Serbia: The leader of Bosnia's Serbs has threatened to push for independence for his region unless it is granted equality with the larger Muslim-Croat Federation, which makes up the rest of the country.
Ahead of elections on October 1st, local Serb politicians have warned that their community is under threat from increasingly radical Bosnian Muslim leaders, and will seek independence unless it wins stronger powers to protect itself.
"We want equality in Bosnia-Herzegovina," said Bosnian-Serb prime minister Milorad Dodik. "And if equality does not exist . . . the Serb Republic will be independent."
Mr Dodik said Republika Srpska wanted all decisions in Bosnia to be reached through consensus instead of a voting system that favours the Muslim-Croat Federation, with which it has been linked by weak central institutions since the end of the 1992-5 war.
Some 40 per cent of Bosnia's 3.8 million residents are Muslims, while Orthodox Serbs represent about 31 per cent and Catholic Croats account for around 10 per cent. Mr Dodik said equality for Republika Srpska would send a signal that "there will be no 'Islamicisation' of society here, or abuse by the majority".
As ethnic tensions have increased ahead of the elections, Mr Dodik has used recent interviews to compare the capital of the Muslim-Croat Federation, Sarajevo, to Tehran, and to say he was "sick and tired" of Muslim leaders who "make fools of us so that we look like war criminals".

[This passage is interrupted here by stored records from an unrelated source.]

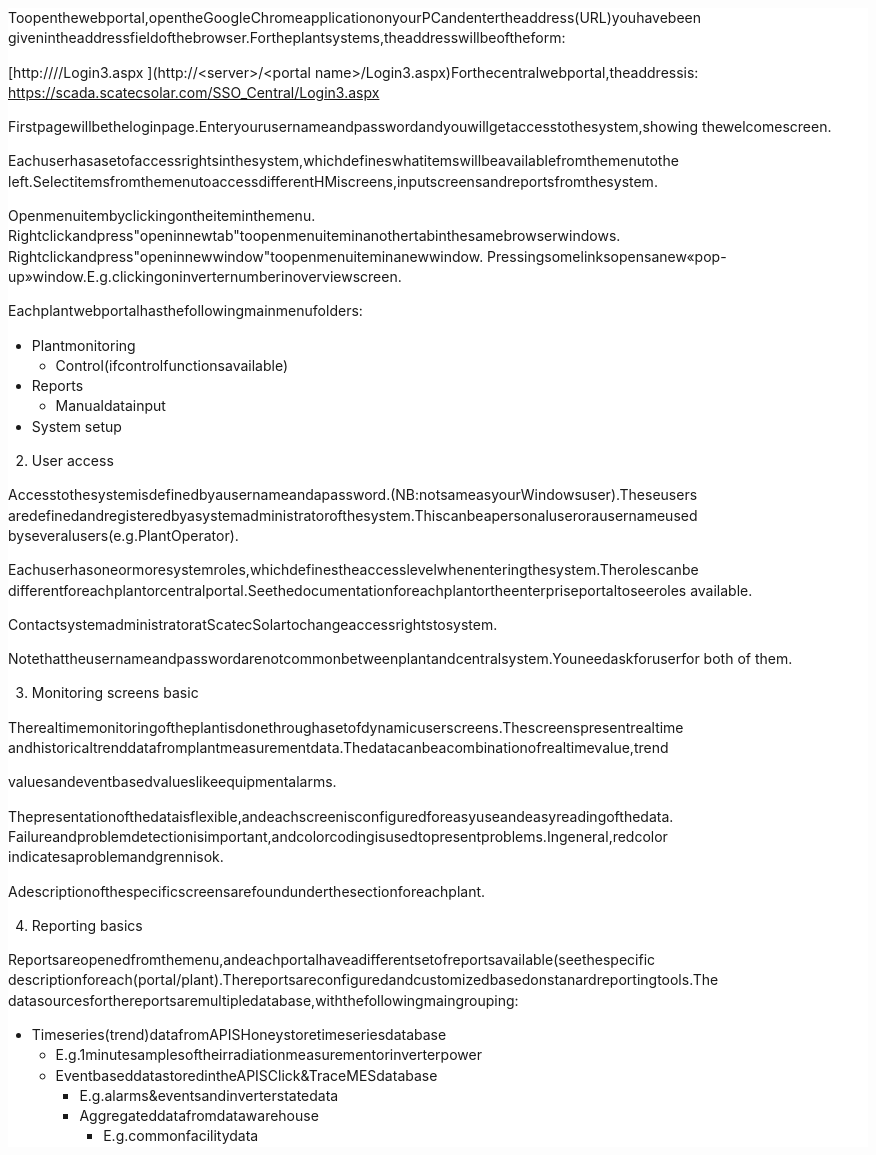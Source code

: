Toopenthewebportal,opentheGoogleChromeapplicationonyourPCandentertheaddress(URL)youhavebeen givenintheaddressfieldofthebrowser.Fortheplantsystems,theaddresswillbeoftheform:

[http://<server>/<portalname>/Login3.aspx ](http://\<server\>/\<portal name\>/Login3.aspx)Forthecentralwebportal,theaddressis: <https://scada.scatecsolar.com/SSO_Central/Login3.aspx>

Firstpagewillbetheloginpage.Enteryourusernameandpasswordandyouwillgetaccesstothesystem,showing thewelcomescreen.

Eachuserhasasetofaccessrightsinthesystem,whichdefineswhatitemswillbeavailablefromthemenutothe left.SelectitemsfromthemenutoaccessdifferentHMiscreens,inputscreensandreportsfromthesystem.

Openmenuitembyclickingontheiteminthemenu. Rightclickandpress"openinnewtab"toopenmenuiteminanothertabinthesamebrowserwindows. Rightclickandpress"openinnewwindow"toopenmenuiteminanewwindow. Pressingsomelinksopensanew«pop-up»window.E.g.clickingoninverternumberinoverviewscreen.

Eachplantwebportalhasthefollowingmainmenufolders:

- Plantmonitoring
  - Control(ifcontrolfunctionsavailable)
- Reports
  - Manualdatainput
- System setup
2. User access

Accesstothesystemisdefinedbyausernameandapassword.(NB:notsameasyourWindowsuser).Theseusers aredefinedandregisteredbyasystemadministratorofthesystem.Thiscanbeapersonaluserorausernameused byseveralusers(e.g.PlantOperator).

Eachuserhasoneormoresystemroles,whichdefinestheaccesslevelwhenenteringthesystem.Therolescanbe differentforeachplantorcentralportal.Seethedocumentationforeachplantortheenterpriseportaltoseeroles available.

ContactsystemadministratoratScatecSolartochangeaccessrightstosystem.

Notethattheusernameandpasswordarenotcommonbetweenplantandcentralsystem.Youneedaskforuserfor both of them.

3. Monitoring screens basic

Therealtimemonitoringoftheplantisdonethroughasetofdynamicuserscreens.Thescreenspresentrealtime andhistoricaltrenddatafromplantmeasurementdata.Thedatacanbeacombinationofrealtimevalue,trend

valuesandeventbasedvalueslikeequipmentalarms.

Thepresentationofthedataisflexible,andeachscreenisconfiguredforeasyuseandeasyreadingofthedata. Failureandproblemdetectionisimportant,andcolorcodingisusedtopresentproblems.Ingeneral,redcolor indicatesaproblemandgrennisok.

Adescriptionofthespecificscreensarefoundunderthesectionforeachplant.

4. Reporting basics

Reportsareopenedfromthemenu,andeachportalhaveadifferentsetofreportsavailable(seethespecific descriptionforeach(portal/plant).Thereportsareconfiguredandcustomizedbasedonstanardreportingtools.The datasourcesforthereportsaremultipledatabase,withthefollowingmaingrouping:

- Timeseries(trend)datafromAPISHoneystoretimeseriesdatabase
  - E.g.1minutesamplesoftheirradiationmeasurementorinverterpower
  - EventbaseddatastoredintheAPISClick&TraceMESdatabase
    - E.g.alarms&eventsandinverterstatedata
    - Aggregateddatafromdatawarehouse
      - E.g.commonfacilitydata
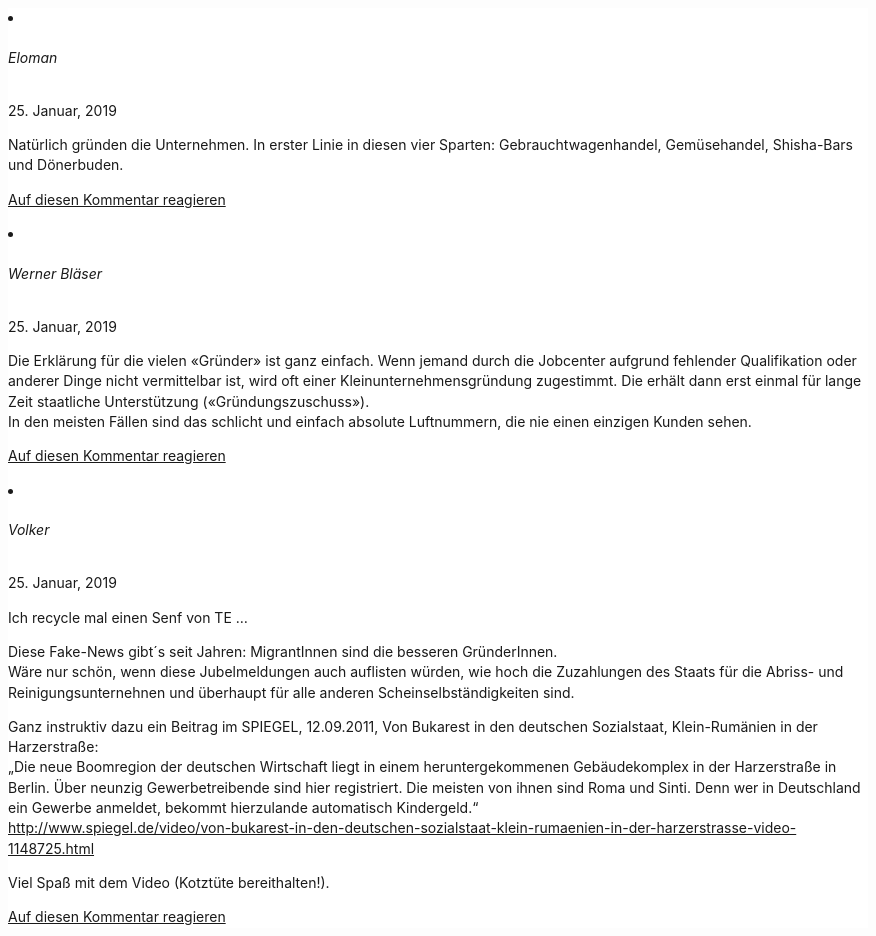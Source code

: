 
</li>
<li class="comment odd alt thread-odd thread-alt depth-1 clearfix" id="li-comment-8214">
<h6 class="author">Eloman</h6> <span class="date">25. Januar, 2019</span>



Natürlich gründen die Unternehmen. In erster Linie in diesen vier Sparten: Gebrauchtwagenhandel, Gemüsehandel, Shisha-Bars und Dönerbuden.

<a rel="nofollow" class="comment-reply-link" href="#comment-8214" data-commentid="8214" data-postid="8192" data-belowelement="comment-8214" data-respondelement="respond" data-replyto="Antworte auf Eloman" aria-label="Antworte auf Eloman">Auf diesen Kommentar reagieren</a> 


</li>
<li class="comment even thread-even depth-1 clearfix" id="li-comment-8219">
<h6 class="author">Werner Bläser</h6> <span class="date">25. Januar, 2019</span>



Die Erklärung für die vielen «Gründer» ist ganz einfach. Wenn jemand durch die Jobcenter aufgrund fehlender Qualifikation oder anderer Dinge nicht vermittelbar ist, wird oft einer Kleinunternehmensgründung zugestimmt. Die erhält dann erst einmal für lange Zeit staatliche Unterstützung («Gründungszuschuss»).<br>
In den meisten Fällen sind das schlicht und einfach absolute Luftnummern, die nie einen einzigen Kunden sehen.

<a rel="nofollow" class="comment-reply-link" href="#comment-8219" data-commentid="8219" data-postid="8192" data-belowelement="comment-8219" data-respondelement="respond" data-replyto="Antworte auf Werner Bläser" aria-label="Antworte auf Werner Bläser">Auf diesen Kommentar reagieren</a> 


</li>
<li class="comment odd alt thread-odd thread-alt depth-1 clearfix" id="li-comment-8225">
<h6 class="author">Volker</h6> <span class="date">25. Januar, 2019</span>



Ich recycle mal einen Senf von TE &#8230;

Diese Fake-News gibt´s seit Jahren: MigrantInnen sind die besseren GründerInnen.<br>
Wäre nur schön, wenn diese Jubelmeldungen auch auflisten würden, wie hoch die Zuzahlungen des Staats für die Abriss- und Reinigungsunternehnen und überhaupt für alle anderen Scheinselbständigkeiten sind.

Ganz instruktiv dazu ein Beitrag im SPIEGEL, 12.09.2011, Von Bukarest in den deutschen Sozialstaat, Klein-Rumänien in der Harzerstraße:<br>
„Die neue Boomregion der deutschen Wirtschaft liegt in einem heruntergekommenen Gebäudekomplex in der Harzerstraße in Berlin. Über neunzig Gewerbetreibende sind hier registriert. Die meisten von ihnen sind Roma und Sinti. Denn wer in Deutschland ein Gewerbe anmeldet, bekommt hierzulande automatisch Kindergeld.“<br>
<a href="http://www.spiegel.de/video/von-bukarest-in-den-deutschen-sozialstaat-klein-rumaenien-in-der-harzerstrasse-video-1148725.html" rel="nofollow ugc">http://www.spiegel.de/video/von-bukarest-in-den-deutschen-sozialstaat-klein-rumaenien-in-der-harzerstrasse-video-1148725.html</a>

Viel Spaß mit dem Video (Kotztüte bereithalten!).

<a rel="nofollow" class="comment-reply-link" href="#comment-8225" data-commentid="8225" data-postid="8192" data-belowelement="comment-8225" data-respondelement="respond" data-replyto="Antworte auf Volker" aria-label="Antworte auf Volker">Auf diesen Kommentar reagieren</a> 
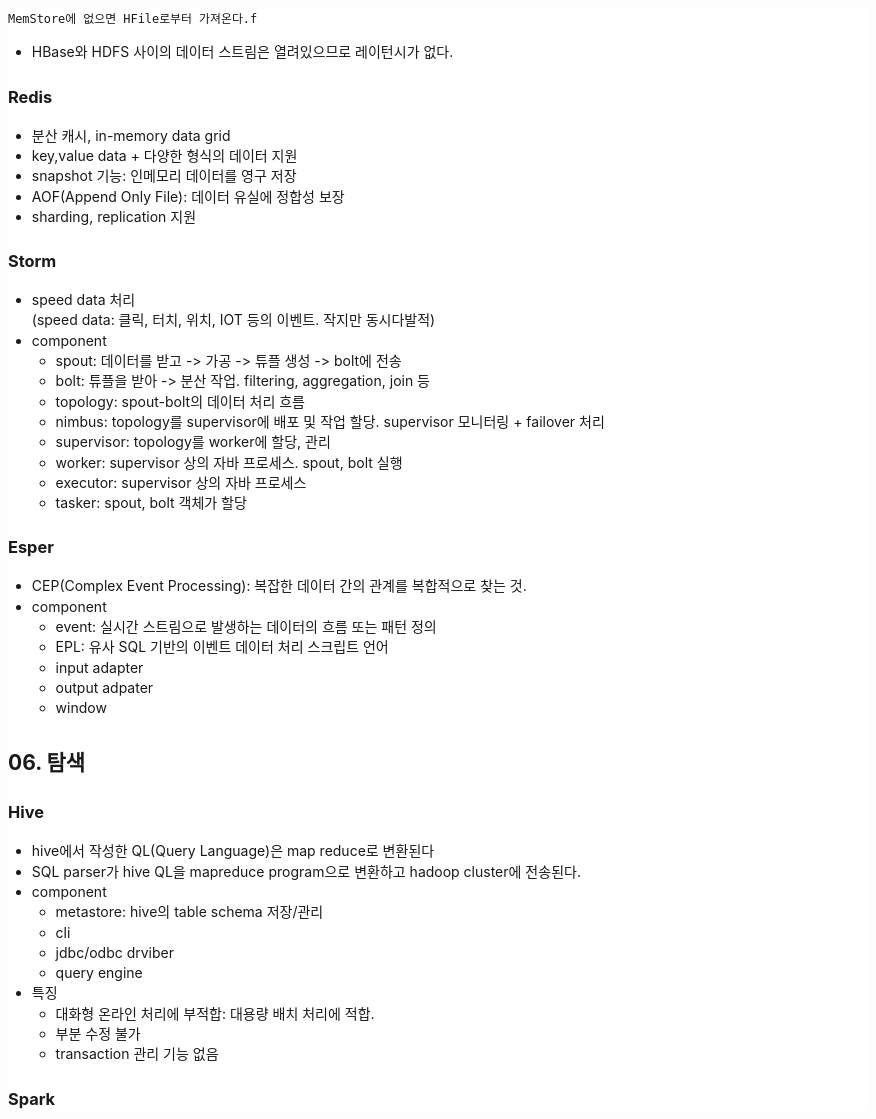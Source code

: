     MemStore에 없으면 HFile로부터 가져온다.f
  - HBase와 HDFS 사이의 데이터 스트림은 열려있으므로 레이턴시가 없다.

### Redis

- 분산 캐시, in-memory data grid
- key,value data + 다양한 형식의 데이터 지원
- snapshot 기능: 인메모리 데이터를 영구 저장
- AOF(Append Only File): 데이터 유실에 정합성 보장
- sharding, replication 지원

### Storm

- speed data 처리 \
  (speed data: 클릭, 터치, 위치, IOT 등의 이벤트. 작지만 동시다발적)
- component
  - spout: 데이터를 받고 -> 가공 -> 튜플 생성 -> bolt에 전송
  - bolt: 튜플을 받아 -> 분산 작업. filtering, aggregation, join 등
  - topology: spout-bolt의 데이터 처리 흐름
  - nimbus: topology를 supervisor에 배포 및 작업 할당. supervisor 모니터링 + failover 처리
  - supervisor: topology를 worker에 할당, 관리
  - worker: supervisor 상의 자바 프로세스. spout, bolt 실행
  - executor: supervisor 상의 자바 프로세스
  - tasker: spout, bolt 객체가 할당

### Esper

- CEP(Complex Event Processing): 복잡한 데이터 간의 관계를 복합적으로 찾는 것.
- component
  - event: 실시간 스트림으로 발생하는 데이터의 흐름 또는 패턴 정의
  - EPL: 유사 SQL 기반의 이벤트 데이터 처리 스크립트 언어
  - input adapter
  - output adpater
  - window

## 06. 탐색

### Hive

- hive에서 작성한 QL(Query Language)은 map reduce로 변환된다
- SQL parser가 hive QL을 mapreduce program으로 변환하고 hadoop cluster에 전송된다.
- component
  - metastore: hive의 table schema 저장/관리
  - cli
  - jdbc/odbc drviber
  - query engine
- 특징
  - 대화형 온라인 처리에 부적합: 대용량 배치 처리에 적합.
  - 부분 수정 불가
  - transaction 관리 기능 없음

### Spark
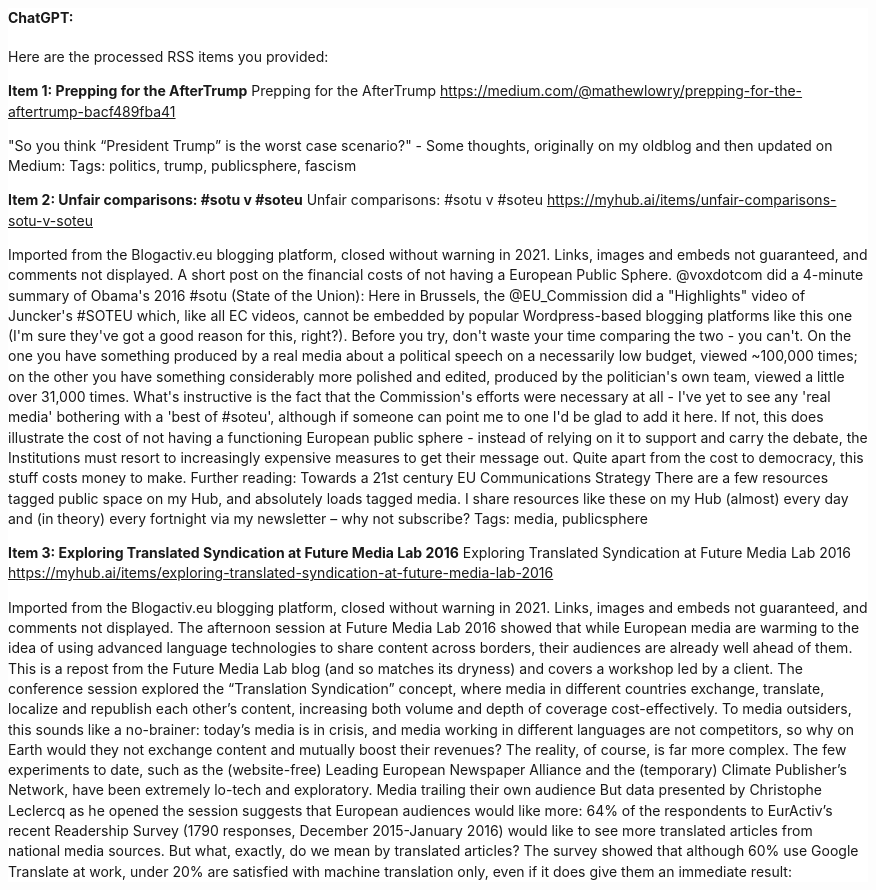 #### ChatGPT:
Here are the processed RSS items you provided:

**Item 1: Prepping for the AfterTrump**
Prepping for the AfterTrump <https://medium.com/@mathewlowry/prepping-for-the-aftertrump-bacf489fba41>

"So you think “President Trump” is the worst case scenario?" - Some thoughts, originally on my oldblog and then updated on Medium:
Tags: politics, trump, publicsphere, fascism

**Item 2: Unfair comparisons: #sotu v #soteu**
Unfair comparisons: #sotu v #soteu <https://myhub.ai/items/unfair-comparisons-sotu-v-soteu>

Imported from the Blogactiv.eu blogging platform, closed without warning in 2021. Links, images and embeds not guaranteed, and comments not displayed.
A short post on the financial costs of not having a European Public Sphere.
@voxdotcom did a 4-minute summary of Obama's 2016 #sotu (State of the Union):
Here in Brussels, the @EU\_Commission did a "Highlights" video of Juncker's #SOTEU which, like all EC videos, cannot be embedded by popular Wordpress-based blogging platforms like this one (I'm sure they've got a good reason for this, right?).
Before you try, don't waste your time comparing the two - you can't. On the one you have something produced by a real media about a political speech on a necessarily low budget, viewed \~100,000 times; on the other you have something considerably more polished and edited, produced by the politician's own team, viewed a little over 31,000 times.
What's instructive is the fact that the Commission's efforts were necessary at all - I've yet to see any 'real media' bothering with a 'best of #soteu', although if someone can point me to one I'd be glad to add it here. If not, this does illustrate the cost of not having a functioning European public sphere - instead of relying on it to support and carry the debate, the Institutions must resort to increasingly expensive measures to get their message out. Quite apart from the cost to democracy, this stuff costs money to make.
Further reading:
Towards a 21st century EU Communications Strategy
There are a few resources tagged public space on my Hub, and absolutely loads tagged media.
I share resources like these on my Hub (almost) every day and (in theory) every fortnight via my newsletter – why not subscribe?
Tags: media, publicsphere

**Item 3: Exploring Translated Syndication at Future Media Lab 2016**
Exploring Translated Syndication at Future Media Lab 2016 <https://myhub.ai/items/exploring-translated-syndication-at-future-media-lab-2016>

Imported from the Blogactiv.eu blogging platform, closed without warning in 2021. Links, images and embeds not guaranteed, and comments not displayed.
The afternoon session at Future Media Lab 2016 showed that while European media are warming to the idea of using advanced language technologies to share content across borders, their audiences are already well ahead of them.
This is a repost from the Future Media Lab blog (and so matches its dryness) and covers a workshop led by a client.
The conference session explored the “Translation Syndication” concept, where media in different countries exchange, translate, localize and republish each other’s content, increasing both volume and depth of coverage cost-effectively. To media outsiders, this sounds like a no-brainer: today’s media is in crisis, and media working in different languages are not competitors, so why on Earth would they not exchange content and mutually boost their revenues?
The reality, of course, is far more complex. The few experiments to date, such as the (website-free) Leading European Newspaper Alliance and the (temporary) Climate Publisher’s Network, have been extremely lo-tech and exploratory.
Media trailing their own audience
But data presented by Christophe Leclercq as he opened the session suggests that European audiences would like more:
64% of the respondents to EurActiv’s recent Readership Survey (1790 responses, December 2015-January 2016) would like to see more translated articles from national media sources.
But what, exactly, do we mean by translated articles? The survey showed that although 60% use Google Translate at work, under 20% are satisfied with machine translation only, even if it does give them an immediate result:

He has also complained about the growing influence of radical Muslim clerics in Bosnia, and suggested that Bosnian Serbs might call a referendum on independence if, as expected, the United Nations grants Kosovo sovereignty from Belgrade this year.
European Union and United States officials were furious with Bosnia's politicians when, after months of arduous talks, they voted against constitutional changes in April that would have overhauled the country's cumbersome and expensive administration.